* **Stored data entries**
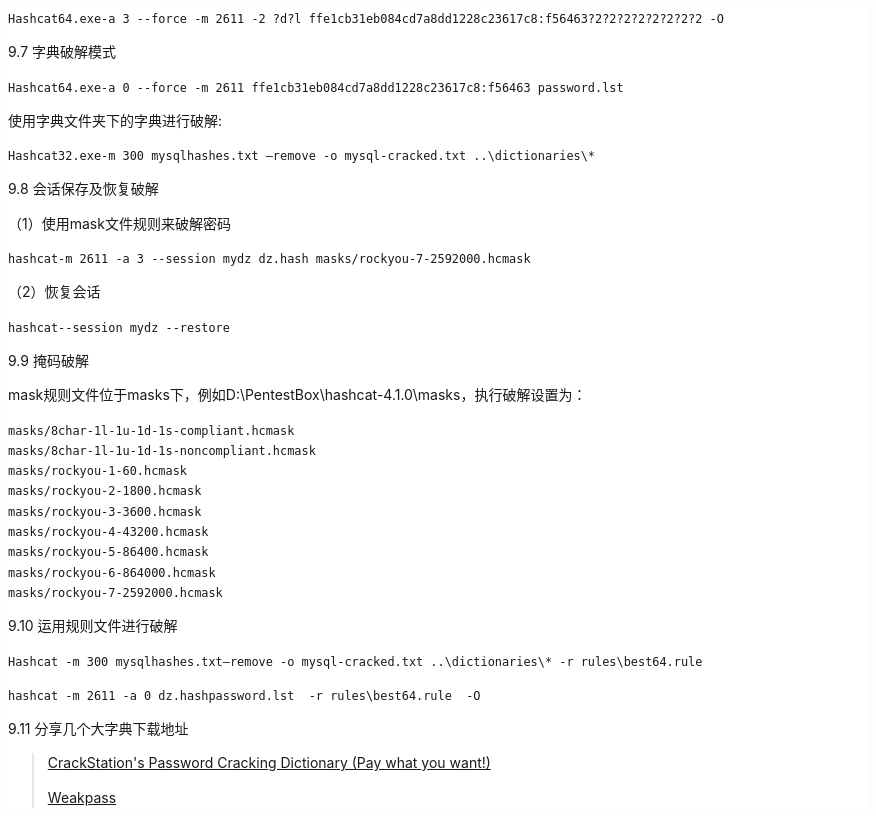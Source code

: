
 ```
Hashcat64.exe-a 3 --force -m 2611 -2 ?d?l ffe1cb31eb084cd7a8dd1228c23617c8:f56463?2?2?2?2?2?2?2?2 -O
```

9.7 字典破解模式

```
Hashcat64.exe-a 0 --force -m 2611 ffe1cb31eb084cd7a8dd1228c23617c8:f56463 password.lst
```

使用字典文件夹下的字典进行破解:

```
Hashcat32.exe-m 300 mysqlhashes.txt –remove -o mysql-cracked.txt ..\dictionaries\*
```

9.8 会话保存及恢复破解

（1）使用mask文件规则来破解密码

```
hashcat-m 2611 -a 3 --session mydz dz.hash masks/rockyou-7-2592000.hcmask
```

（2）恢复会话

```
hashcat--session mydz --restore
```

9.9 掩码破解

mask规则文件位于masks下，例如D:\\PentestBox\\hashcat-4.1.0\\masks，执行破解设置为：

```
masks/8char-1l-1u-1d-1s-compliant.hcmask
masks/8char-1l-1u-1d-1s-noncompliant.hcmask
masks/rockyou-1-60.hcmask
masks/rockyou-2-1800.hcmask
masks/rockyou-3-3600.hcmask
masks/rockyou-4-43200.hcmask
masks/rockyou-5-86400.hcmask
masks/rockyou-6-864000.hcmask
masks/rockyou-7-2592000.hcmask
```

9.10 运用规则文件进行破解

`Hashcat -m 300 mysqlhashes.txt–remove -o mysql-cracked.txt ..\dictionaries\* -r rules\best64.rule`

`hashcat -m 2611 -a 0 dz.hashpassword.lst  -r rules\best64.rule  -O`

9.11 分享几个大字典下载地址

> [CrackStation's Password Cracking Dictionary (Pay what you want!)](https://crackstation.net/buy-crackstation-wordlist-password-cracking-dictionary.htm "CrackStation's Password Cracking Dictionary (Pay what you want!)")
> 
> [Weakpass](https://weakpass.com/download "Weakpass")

* **WHAT IS EXPECTED**
Search the data for "cracked". Copy every matching line.

* **SOLUTION TO THIS PROBLEM**
Hashcat32.exe-m 300 mysqlhashes.txt –remove -o mysql-cracked.txt ..\dictionaries\*
`Hashcat -m 300 mysqlhashes.txt–remove -o mysql-cracked.txt ..\dictionaries\* -r rules\best64.rule`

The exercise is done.